Countries that “embrace and feed terrorists” should not be admitted to NATO, said Turkish President Recep Tayyip Erdogan.
Last week’s talks on Sweden and Finland’s NATO membership bids hosted by Türkiye in the capital Ankara “did not happen at the desired level,” Turkish President Recep Tayyip Erdogan has said.
Speaking to reporters following a trip to Azerbaijan on Saturday, Erdogan said “Unfortunately, the talks held by our delegation with Finland and Sweden were not at the desired level”, in remarks released on Sunday.
Adding that Sweden and Finland have expectations from these talks, Erdogan however said that they have not taken the necessary steps regarding Türkiye’s demands.
He stressed that terrorists are still freely walking the streets of Stockholm while Sweden protects them “with their own police”.
“We cannot repeat the mistakes made in the past on (admitting) countries that embrace and feed such terrorists into NATO, which is a security organisation”, he said.
‘We will fend for ourselves’
Sweden and Finland formally applied to join NATO on May 18, a decision spurred by Russia’s offensive in Ukraine, which began on February 24.
Türkiye, a longstanding member of the alliance, has voiced objections to their membership bids, criticising the countries for tolerating and even supporting terrorist groups, such as the PKK and its Syrian offshoot YPG.
Türkiye last week hosted consultations with Swedish and Finnish delegations on their NATO applications in Ankara.
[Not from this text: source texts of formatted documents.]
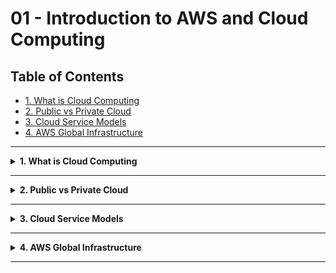 # 01 - Introduction to AWS and Cloud Computing 

## Table of Contents

- [1. What is Cloud Computing](#1-what-is-cloud-computing)  
- [2. Public vs Private Cloud](#2-public-vs-private-cloud) 
- [3. Cloud Service Models](#3-cloud-service-models)   
- [4. AWS Global Infrastructure](#4-aws-global-infrastructure)    
---

<details>
<summary><strong>1. What is Cloud Computing</strong></summary>

## Theory & Notes

- **Traditional Infrastructure (Pre-Cloud Era)**  
  Organizations used to buy physical servers from vendors like IBM or HP, create their own data centers, and manage all infrastructure in-house. This required significant upfront investment and ongoing maintenance.

- **The Problem with Traditional Approach**  
  - **Resource Wastage**: A server with 100GB RAM and 100 CPUs running only one application using 1GB RAM and 1 CPU meant 99% resources were wasted.
  - **High Costs**: Each new application required a separate server purchase.
  - **Maintenance Overhead**: Required dedicated teams for server management, security, updates, and 24/7 monitoring.

- **Virtualization Solution**  
  Technology that allows creating multiple virtual servers (VMs) on a single physical server, maximizing resource utilization. Instead of buying 15 servers, you could buy one powerful server and create 15 virtual machines.

- **Cloud Computing Definition**  
  Cloud computing extends virtualization concept globally - you can request and use computing resources (servers, storage, databases) without knowing their physical location. Resources are managed by cloud providers and accessed over the internet.

---

| Concept | Description | Example |
| ------- | ----------- | ------- |
| **Physical Servers** | Traditional dedicated hardware | Buying IBM/HP servers for data center |
| **Virtualization** | Multiple VMs on single hardware | Creating 15 VMs on one physical server |
| **Cloud Computing** | On-demand access to virtualized resources | Requesting EC2 instance from anywhere |

</details>

---

<details>
<summary><strong>2. Public vs Private Cloud</strong></summary>

## Theory & Notes

- **Public Cloud**  
  Cloud infrastructure managed by third-party providers (AWS, Azure, GCP). Resources shared among multiple organizations (multi-tenant). Provider handles data centers, hardware, and maintenance.

- **Private Cloud**  
  Cloud infrastructure managed exclusively by one organization. Requires dedicated IT teams, data centers, and infrastructure management. Uses technologies like OpenStack, VMware vSphere.

- **Why 98% Choose Public Cloud**  
  Primary reason is reduced maintenance overhead. Companies want to focus on their core business, not managing IT infrastructure, security patches, and 24/7 monitoring.

- **Cost Reality**  
  Public cloud eliminates upfront investments, provides pay-as-you-use pricing, and shares infrastructure costs across multiple tenants.

---

| Aspect | Public Cloud | Private Cloud |
| ------ | ------------ | ------------- |
| **Management** | Cloud provider responsibility | Your IT team responsibility |
| **Setup Time** | Minutes to hours | Months to years |
| **Upfront Cost** | Zero (pay-as-you-go) | High capital investment |
| **Maintenance** | Provider handles updates/patches | Internal team required |
| **Scaling** | Instant, automatic | Manual hardware procurement |
| **Security** | Provider's enterprise-grade | Your team's implementation |
| **Innovation** | 200+ managed services | Build everything from scratch |
| **Examples** | AWS, Azure, GCP | Company data centers |

</details>

---

<details>
<summary><strong>3. Cloud Service Models</strong></summary>

## Theory & Notes

- **IaaS (Infrastructure as a Service)**  
 * **What it is:** The provider gives you raw infrastructure—virtual machines, storage, and networks—over the internet.  
 * **You manage:** Operating systems, applications, runtime, security patches.  
 * **Provider manages:** Physical hardware, data centers, and virtualization.  

 **Analogy:** Renting a piece of land—you build your own house, design it however you like, but you don’t own the land.  

 **Examples:** AWS EC2, Google Compute Engine, Microsoft Azure Virtual Machines.  

- **PaaS (Platform as a Service)**  
 * **What it is:** The provider gives you not just infrastructure but also platforms/tools (like databases, middleware, runtime environments) so you can focus on developing and running apps.  

 * **You manage:** Only your application code and data.

 * **Provider manages:** Infrastructure, operating system, runtime, scaling, security.

 **Analogy:** Renting a fully furnished apartment—you just move in with your personal items and start living, no need to set up furniture or utilities.

 **Examples:** Google App Engine, AWS Elastic Beanstalk, Heroku.

- **SaaS (Software as a Service)**  
 * **What it is:** The provider delivers complete applications that you use directly via a web browser or app. No need to worry about infrastructure or platforms.  
 * **You manage:** Just your usage of the app (and sometimes user settings).  
 * **Provider manages:** Everything else (app, platform, infrastructure).  

 * **Analogy:** Booking a hotel room—you just show up and use the service without worrying about cleaning, furniture, or electricity.

 * **Examples:** Gmail, Google Drive, Dropbox, Salesforce, Zoom.
 
- **Responsibility Model**  
  As you move from IaaS → PaaS → SaaS, your management responsibility decreases while the provider takes on more.

---
 <img src="images/service-control.jpg" alt="" width="600" height="375" /> 

| Model | Provider Manages | You Manage | Real Examples | Best For |
| ----- | ---------------- | ---------- | ------------- | -------- |
| **IaaS** | Hardware, Virtualization, Networking | OS, Runtime, Apps, Data | AWS EC2, Google Compute | Custom applications |
| **PaaS** | Everything above + OS, Runtime | Applications, Data | AWS Beanstalk, Heroku | Developers wanting to focus on code |
| **SaaS** | Everything | Just configuration/usage | Gmail, Salesforce, Zoom | End users needing ready software |

---

## Cloud Market Comparison

| Cloud Provider | Market Position | Key Strengths | Job Market Share |
| -------------- | --------------- | ------------- | ---------------- |
| **AWS (Amazon)** | #1 Market Leader | First-mover advantage, most comprehensive service portfolio, largest ecosystem | ~60% of cloud jobs |
| **Azure (Microsoft)** | #2 Strong Second | Deep Windows/Office integration, enterprise-focused solutions | ~25% of cloud jobs |
| **GCP (Google)** | #3 Growing Fast | Superior AI/ML capabilities, developer-friendly tools | ~10% of cloud jobs |
| **Others** | Niche Players | Specialized solutions for specific industries | ~5% of cloud jobs |

- **High Demand**: AWS professionals are in highest demand across industries
- **Better Compensation**: Higher salary prospects and improved job security
- **Skill Transferability**: Core cloud concepts learned in AWS transfer effectively to other platforms
- **Ecosystem Support**: Largest community, extensive documentation, and third-party integrations

</details>

--- 

<details>
<summary><strong>4. AWS Global Infrastructure</strong></summary>

- **Regions**  
  37 geographic regions worldwide, each completely independent. Choose regions closest to your users for better performance and lower latency.

- **Availability Zones (AZs)**  
  117 availability zones across all regions. Each AZ is isolated data center with independent power, cooling, and networking within a region.

- **Edge Locations**  
  400+ edge locations globally for content delivery (CloudFront CDN). Brings content closer to end users for faster loading times.

- **Best Practices**  
  Always deploy across multiple AZs for high availability. Consider data residency laws when choosing regions.

---

| Component | Count | Purpose | Example |
| --------- | ----- | ------- | ------- |
| **Regions** | 37 | Geographic separation | us-east-1 (Virginia), eu-west-1 (Ireland) |
| **Availability Zones** | 117 | Fault isolation within region | us-east-1a, us-east-1b, us-east-1c |
| **Edge Locations** | 400+ | Content delivery acceleration | CloudFront CDN points |
| **Local Zones** | 16+ | Ultra-low latency for specific metros | Los Angeles, Miami |

</details>

---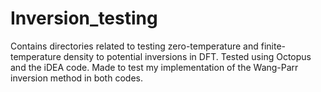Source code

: # Inversion_testing
Contains directories related to testing zero-temperature and finite-temperature density to potential inversions in DFT. Tested using Octopus and the iDEA code. Made to test my implementation of the Wang-Parr inversion method in both codes.
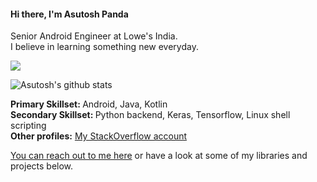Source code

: #### Hi there, I'm Asutosh Panda 
Senior Android Engineer at Lowe's India. <br/>
I believe in learning something new everyday.

![](https://komarev.com/ghpvc/?username=Asutosh11)

![Asutosh's github stats](https://github-readme-stats.vercel.app/api?username=Asutosh11&hide=contribs,prs&count_private=true&show_icons=true&theme=vue-dark)

<b>Primary Skillset: </b> Android, Java, Kotlin <br/>
<b>Secondary Skillset: </b> Python backend, Keras, Tensorflow, Linux shell scripting <br/>
<b>Other profiles:</b>
<a href = "https://stackoverflow.com/users/1439968/asutosh-panda" target="_blank">My StackOverflow account</a>

<a href = "https://www.linkedin.com/in/asutosh-panda/" target="_blank">You can reach out to me here</a> or have a look at some of my libraries and projects below.
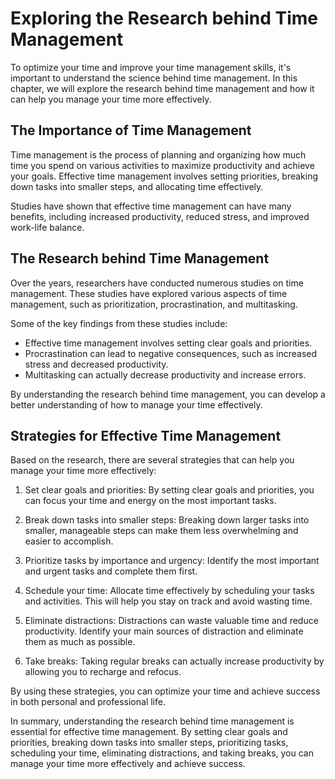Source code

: Exploring the Research behind Time Management
======================================================================================================

To optimize your time and improve your time management skills, it's important to understand the science behind time management. In this chapter, we will explore the research behind time management and how it can help you manage your time more effectively.

The Importance of Time Management
---------------------------------

Time management is the process of planning and organizing how much time you spend on various activities to maximize productivity and achieve your goals. Effective time management involves setting priorities, breaking down tasks into smaller steps, and allocating time effectively.

Studies have shown that effective time management can have many benefits, including increased productivity, reduced stress, and improved work-life balance.

The Research behind Time Management
-----------------------------------

Over the years, researchers have conducted numerous studies on time management. These studies have explored various aspects of time management, such as prioritization, procrastination, and multitasking.

Some of the key findings from these studies include:

* Effective time management involves setting clear goals and priorities.
* Procrastination can lead to negative consequences, such as increased stress and decreased productivity.
* Multitasking can actually decrease productivity and increase errors.

By understanding the research behind time management, you can develop a better understanding of how to manage your time effectively.

Strategies for Effective Time Management
----------------------------------------

Based on the research, there are several strategies that can help you manage your time more effectively:

1. Set clear goals and priorities: By setting clear goals and priorities, you can focus your time and energy on the most important tasks.

2. Break down tasks into smaller steps: Breaking down larger tasks into smaller, manageable steps can make them less overwhelming and easier to accomplish.

3. Prioritize tasks by importance and urgency: Identify the most important and urgent tasks and complete them first.

4. Schedule your time: Allocate time effectively by scheduling your tasks and activities. This will help you stay on track and avoid wasting time.

5. Eliminate distractions: Distractions can waste valuable time and reduce productivity. Identify your main sources of distraction and eliminate them as much as possible.

6. Take breaks: Taking regular breaks can actually increase productivity by allowing you to recharge and refocus.

By using these strategies, you can optimize your time and achieve success in both personal and professional life.

In summary, understanding the research behind time management is essential for effective time management. By setting clear goals and priorities, breaking down tasks into smaller steps, prioritizing tasks, scheduling your time, eliminating distractions, and taking breaks, you can manage your time more effectively and achieve success.
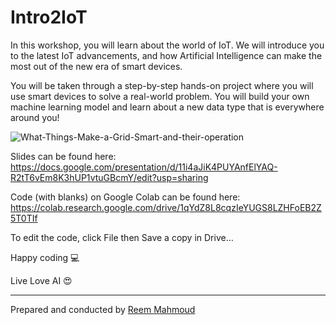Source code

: # Intro2IoT
In this workshop, you will learn about the world of IoT. We will introduce you to the latest IoT advancements, and how Artificial Intelligence can make the most out of the new era of smart devices.

You will be taken through a step-by-step hands-on project where you will use smart devices to solve a real-world problem. You will build your own machine learning model and learn about a new data type that is everywhere around you!

![What-Things-Make-a-Grid-Smart-and-their-operation](https://user-images.githubusercontent.com/16987119/56344717-c4854d00-61c6-11e9-92ad-c43144367bb5.jpg)

Slides can be found here: https://docs.google.com/presentation/d/11i4aJiK4PUYAnfElYAQ-R2tT6vEm8K3hUP1vtuGBcmY/edit?usp=sharing

Code (with blanks) on Google Colab can be found here: 
https://colab.research.google.com/drive/1qYdZ8L8cqzIeYUGS8LZHFoEB2Z5T0TIf

To edit the code, click File then Save a copy in Drive… 


Happy coding 💻

Live Love AI 😍

---
Prepared and conducted by [Reem Mahmoud](https://www.linkedin.com/in/reemmahmoud/) 
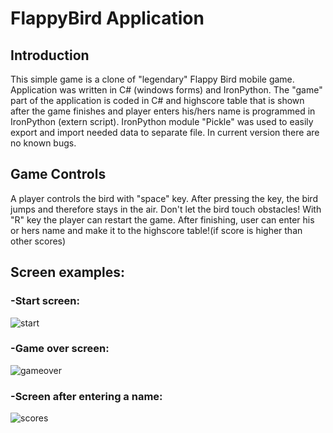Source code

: # FlappyBird Application

## Introduction
This simple game is a clone of "legendary" Flappy Bird mobile game. Application was written in C# (windows forms) and IronPython. The "game" part of the application is coded in C# and highscore table that is shown after the game finishes and player enters his/hers name is programmed in IronPython (extern script). IronPython module "Pickle" was used to easily export and import needed data to separate file. In current version there are no known bugs.

## Game Controls
A player controls the bird with "space" key. After pressing the key, the bird jumps and therefore stays in the air. Don't let the bird touch obstacles!
With "R" key the player can restart the game.
After finishing, user can enter his or hers name and make it to the highscore table!(if score is higher than other scores)

## Screen examples:

### -Start screen:
![start](https://user-images.githubusercontent.com/25162648/30290616-49157922-9730-11e7-9e76-7296b7a75976.jpg)

### -Game over screen:
![gameover](https://user-images.githubusercontent.com/25162648/30290693-9f1d0de4-9730-11e7-8fb6-c895fcaa15bb.jpg)

### -Screen after entering a name:
![scores](https://user-images.githubusercontent.com/25162648/30290985-9de94734-9731-11e7-9a11-37366fa37800.jpg)

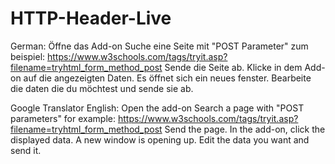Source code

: # HTTP-Header-Live
German:
Öffne das Add-on
Suche eine Seite mit "POST Parameter" zum beispiel: https://www.w3schools.com/tags/tryit.asp?filename=tryhtml_form_method_post
Sende die Seite ab.
Klicke in dem Add-on auf die angezeigten Daten.
Es öffnet sich ein neues fenster.
Bearbeite die daten die du möchtest und sende sie ab.



Google Translator English:
Open the add-on
Search a page with "POST parameters" for example: https://www.w3schools.com/tags/tryit.asp?filename=tryhtml_form_method_post
Send the page.
In the add-on, click the displayed data.
A new window is opening up.
Edit the data you want and send it.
On a possible new Turkish security operation in northern Syria, near the Turkish border, the president stressed that everyone has to do their part in fighting terrorism.
“If America does not fulfil its duty in the fight against terrorism, what will we do? We’ll fend for ourselves. Counter-terrorism cannot be done by seeking permission from elsewhere,” he added.
Türkiye has long objected to the US working in northern Syria with the YPG and the PKK, which have taken thousands of lives in Türkiye.
Since 2016, Ankara has launched a trio of successful anti-terror operations across its northern Syria border to prevent the formation of a terror corridor and enable the peaceful settlement of Syrians: Euphrates Shield (2016), Olive Branch (2018), and Peace Spring (2019).
In its more than 35-year terror campaign against Türkiye, the PKK – listed as a terrorist organisation by Türkiye, the US, and EU – has been responsible for the deaths of over 40,000 people, including women, children, and infants.